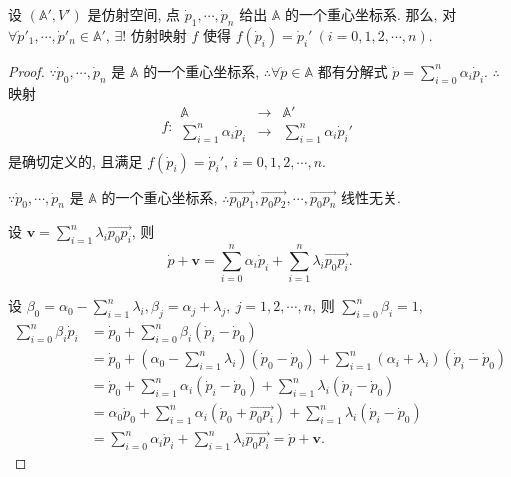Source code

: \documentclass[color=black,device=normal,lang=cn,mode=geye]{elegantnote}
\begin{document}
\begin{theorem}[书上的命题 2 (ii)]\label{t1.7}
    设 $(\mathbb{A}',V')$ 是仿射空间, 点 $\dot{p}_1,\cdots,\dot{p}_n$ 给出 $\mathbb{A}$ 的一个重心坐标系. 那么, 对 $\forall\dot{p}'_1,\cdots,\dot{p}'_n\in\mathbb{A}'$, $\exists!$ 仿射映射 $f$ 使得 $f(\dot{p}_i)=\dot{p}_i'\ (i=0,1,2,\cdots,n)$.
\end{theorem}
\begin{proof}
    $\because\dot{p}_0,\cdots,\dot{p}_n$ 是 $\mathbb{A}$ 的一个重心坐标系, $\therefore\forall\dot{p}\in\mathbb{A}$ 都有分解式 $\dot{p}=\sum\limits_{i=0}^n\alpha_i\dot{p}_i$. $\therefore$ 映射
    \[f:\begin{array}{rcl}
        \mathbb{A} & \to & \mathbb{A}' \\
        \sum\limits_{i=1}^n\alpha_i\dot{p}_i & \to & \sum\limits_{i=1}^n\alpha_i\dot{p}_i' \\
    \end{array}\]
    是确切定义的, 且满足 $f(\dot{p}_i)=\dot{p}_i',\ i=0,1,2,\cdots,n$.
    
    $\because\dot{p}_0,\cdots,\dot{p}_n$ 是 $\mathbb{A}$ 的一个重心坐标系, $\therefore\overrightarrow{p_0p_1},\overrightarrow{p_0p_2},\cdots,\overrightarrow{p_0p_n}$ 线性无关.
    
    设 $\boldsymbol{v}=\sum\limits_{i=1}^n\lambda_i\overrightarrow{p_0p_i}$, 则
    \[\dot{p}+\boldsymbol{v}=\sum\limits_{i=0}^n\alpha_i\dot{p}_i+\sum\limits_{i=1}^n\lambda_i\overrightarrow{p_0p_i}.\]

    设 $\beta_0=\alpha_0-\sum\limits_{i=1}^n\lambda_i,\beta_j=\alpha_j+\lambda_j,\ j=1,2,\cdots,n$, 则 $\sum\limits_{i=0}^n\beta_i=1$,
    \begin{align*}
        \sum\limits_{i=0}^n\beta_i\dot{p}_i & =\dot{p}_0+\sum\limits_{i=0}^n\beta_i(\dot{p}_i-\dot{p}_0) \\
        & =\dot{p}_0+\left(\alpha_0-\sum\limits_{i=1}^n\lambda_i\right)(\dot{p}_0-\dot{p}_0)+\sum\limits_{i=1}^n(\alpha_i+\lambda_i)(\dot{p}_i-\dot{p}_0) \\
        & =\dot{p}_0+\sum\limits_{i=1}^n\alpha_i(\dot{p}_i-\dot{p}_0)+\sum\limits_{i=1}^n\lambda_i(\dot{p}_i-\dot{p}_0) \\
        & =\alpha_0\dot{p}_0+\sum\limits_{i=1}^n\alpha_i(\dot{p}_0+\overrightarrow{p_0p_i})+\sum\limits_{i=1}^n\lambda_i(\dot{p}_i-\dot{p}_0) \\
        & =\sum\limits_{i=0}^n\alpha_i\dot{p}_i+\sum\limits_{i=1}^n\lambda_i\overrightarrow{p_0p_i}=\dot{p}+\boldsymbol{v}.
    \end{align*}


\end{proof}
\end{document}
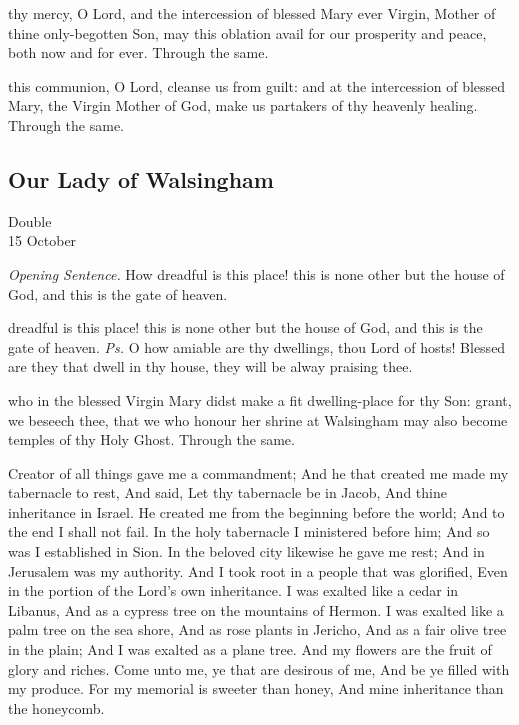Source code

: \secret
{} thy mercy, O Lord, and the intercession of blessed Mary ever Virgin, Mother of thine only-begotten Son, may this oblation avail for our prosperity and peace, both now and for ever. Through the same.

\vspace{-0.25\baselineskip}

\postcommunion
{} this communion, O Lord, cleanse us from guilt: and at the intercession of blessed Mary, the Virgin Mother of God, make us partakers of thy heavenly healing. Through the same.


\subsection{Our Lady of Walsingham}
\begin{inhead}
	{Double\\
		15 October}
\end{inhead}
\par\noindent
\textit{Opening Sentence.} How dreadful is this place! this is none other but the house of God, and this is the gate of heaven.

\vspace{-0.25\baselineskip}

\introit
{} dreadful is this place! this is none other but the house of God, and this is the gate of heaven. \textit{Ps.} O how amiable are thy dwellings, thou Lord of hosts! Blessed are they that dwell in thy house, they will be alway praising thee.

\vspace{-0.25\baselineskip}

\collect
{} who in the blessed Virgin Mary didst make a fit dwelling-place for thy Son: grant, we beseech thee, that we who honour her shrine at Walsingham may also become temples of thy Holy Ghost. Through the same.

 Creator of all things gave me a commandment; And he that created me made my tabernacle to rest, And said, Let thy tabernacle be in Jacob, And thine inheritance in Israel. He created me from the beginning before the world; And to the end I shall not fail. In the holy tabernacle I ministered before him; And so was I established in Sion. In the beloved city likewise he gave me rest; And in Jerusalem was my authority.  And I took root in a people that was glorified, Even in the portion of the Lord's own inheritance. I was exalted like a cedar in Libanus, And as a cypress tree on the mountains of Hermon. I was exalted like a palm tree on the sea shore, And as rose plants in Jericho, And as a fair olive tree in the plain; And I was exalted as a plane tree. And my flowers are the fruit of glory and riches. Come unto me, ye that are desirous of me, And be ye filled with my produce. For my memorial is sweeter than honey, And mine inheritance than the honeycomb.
________
* PROBLEM DETAILS *
Set down every entry above verbatim, without pictures.

* WRITTEN RESPONSE *
Source code

: \documentclass[color=black,device=normal,lang=cn,mode=geye]{elegantnote}
\begin{document}
\begin{theorem}[书上的命题 2 (ii)]\label{t1.7}
    设 $(\mathbb{A}',V')$ 是仿射空间, 点 $\dot{p}_1,\cdots,\dot{p}_n$ 给出 $\mathbb{A}$ 的一个重心坐标系. 那么, 对 $\forall\dot{p}'_1,\cdots,\dot{p}'_n\in\mathbb{A}'$, $\exists!$ 仿射映射 $f$ 使得 $f(\dot{p}_i)=\dot{p}_i'\ (i=0,1,2,\cdots,n)$.
\end{theorem}
\begin{proof}
    $\because\dot{p}_0,\cdots,\dot{p}_n$ 是 $\mathbb{A}$ 的一个重心坐标系, $\therefore\forall\dot{p}\in\mathbb{A}$ 都有分解式 $\dot{p}=\sum\limits_{i=0}^n\alpha_i\dot{p}_i$. $\therefore$ 映射
    \[f:\begin{array}{rcl}
        \mathbb{A} & \to & \mathbb{A}' \\
        \sum\limits_{i=1}^n\alpha_i\dot{p}_i & \to & \sum\limits_{i=1}^n\alpha_i\dot{p}_i' \\
    \end{array}\]
    是确切定义的, 且满足 $f(\dot{p}_i)=\dot{p}_i',\ i=0,1,2,\cdots,n$.
    
    $\because\dot{p}_0,\cdots,\dot{p}_n$ 是 $\mathbb{A}$ 的一个重心坐标系, $\therefore\overrightarrow{p_0p_1},\overrightarrow{p_0p_2},\cdots,\overrightarrow{p_0p_n}$ 线性无关.
    
    设 $\boldsymbol{v}=\sum\limits_{i=1}^n\lambda_i\overrightarrow{p_0p_i}$, 则
    \[\dot{p}+\boldsymbol{v}=\sum\limits_{i=0}^n\alpha_i\dot{p}_i+\sum\limits_{i=1}^n\lambda_i\overrightarrow{p_0p_i}.\]

    设 $\beta_0=\alpha_0-\sum\limits_{i=1}^n\lambda_i,\beta_j=\alpha_j+\lambda_j,\ j=1,2,\cdots,n$, 则 $\sum\limits_{i=0}^n\beta_i=1$,
    \begin{align*}
        \sum\limits_{i=0}^n\beta_i\dot{p}_i & =\dot{p}_0+\sum\limits_{i=0}^n\beta_i(\dot{p}_i-\dot{p}_0) \\
        & =\dot{p}_0+\left(\alpha_0-\sum\limits_{i=1}^n\lambda_i\right)(\dot{p}_0-\dot{p}_0)+\sum\limits_{i=1}^n(\alpha_i+\lambda_i)(\dot{p}_i-\dot{p}_0) \\
        & =\dot{p}_0+\sum\limits_{i=1}^n\alpha_i(\dot{p}_i-\dot{p}_0)+\sum\limits_{i=1}^n\lambda_i(\dot{p}_i-\dot{p}_0) \\
        & =\alpha_0\dot{p}_0+\sum\limits_{i=1}^n\alpha_i(\dot{p}_0+\overrightarrow{p_0p_i})+\sum\limits_{i=1}^n\lambda_i(\dot{p}_i-\dot{p}_0) \\
        & =\sum\limits_{i=0}^n\alpha_i\dot{p}_i+\sum\limits_{i=1}^n\lambda_i\overrightarrow{p_0p_i}=\dot{p}+\boldsymbol{v}.
    \end{align*}


\end{proof}
\end{document}
Source code

: \secret
{} thy mercy, O Lord, and the intercession of blessed Mary ever Virgin, Mother of thine only-begotten Son, may this oblation avail for our prosperity and peace, both now and for ever. Through the same.

\vspace{-0.25\baselineskip}

\postcommunion
{} this communion, O Lord, cleanse us from guilt: and at the intercession of blessed Mary, the Virgin Mother of God, make us partakers of thy heavenly healing. Through the same.


\subsection{Our Lady of Walsingham}
\begin{inhead}
	{Double\\
		15 October}
\end{inhead}
\par\noindent
\textit{Opening Sentence.} How dreadful is this place! this is none other but the house of God, and this is the gate of heaven.

\vspace{-0.25\baselineskip}

\introit
{} dreadful is this place! this is none other but the house of God, and this is the gate of heaven. \textit{Ps.} O how amiable are thy dwellings, thou Lord of hosts! Blessed are they that dwell in thy house, they will be alway praising thee.

\vspace{-0.25\baselineskip}

\collect
{} who in the blessed Virgin Mary didst make a fit dwelling-place for thy Son: grant, we beseech thee, that we who honour her shrine at Walsingham may also become temples of thy Holy Ghost. Through the same.

 Creator of all things gave me a commandment; And he that created me made my tabernacle to rest, And said, Let thy tabernacle be in Jacob, And thine inheritance in Israel. He created me from the beginning before the world; And to the end I shall not fail. In the holy tabernacle I ministered before him; And so was I established in Sion. In the beloved city likewise he gave me rest; And in Jerusalem was my authority.  And I took root in a people that was glorified, Even in the portion of the Lord's own inheritance. I was exalted like a cedar in Libanus, And as a cypress tree on the mountains of Hermon. I was exalted like a palm tree on the sea shore, And as rose plants in Jericho, And as a fair olive tree in the plain; And I was exalted as a plane tree. And my flowers are the fruit of glory and riches. Come unto me, ye that are desirous of me, And be ye filled with my produce. For my memorial is sweeter than honey, And mine inheritance than the honeycomb.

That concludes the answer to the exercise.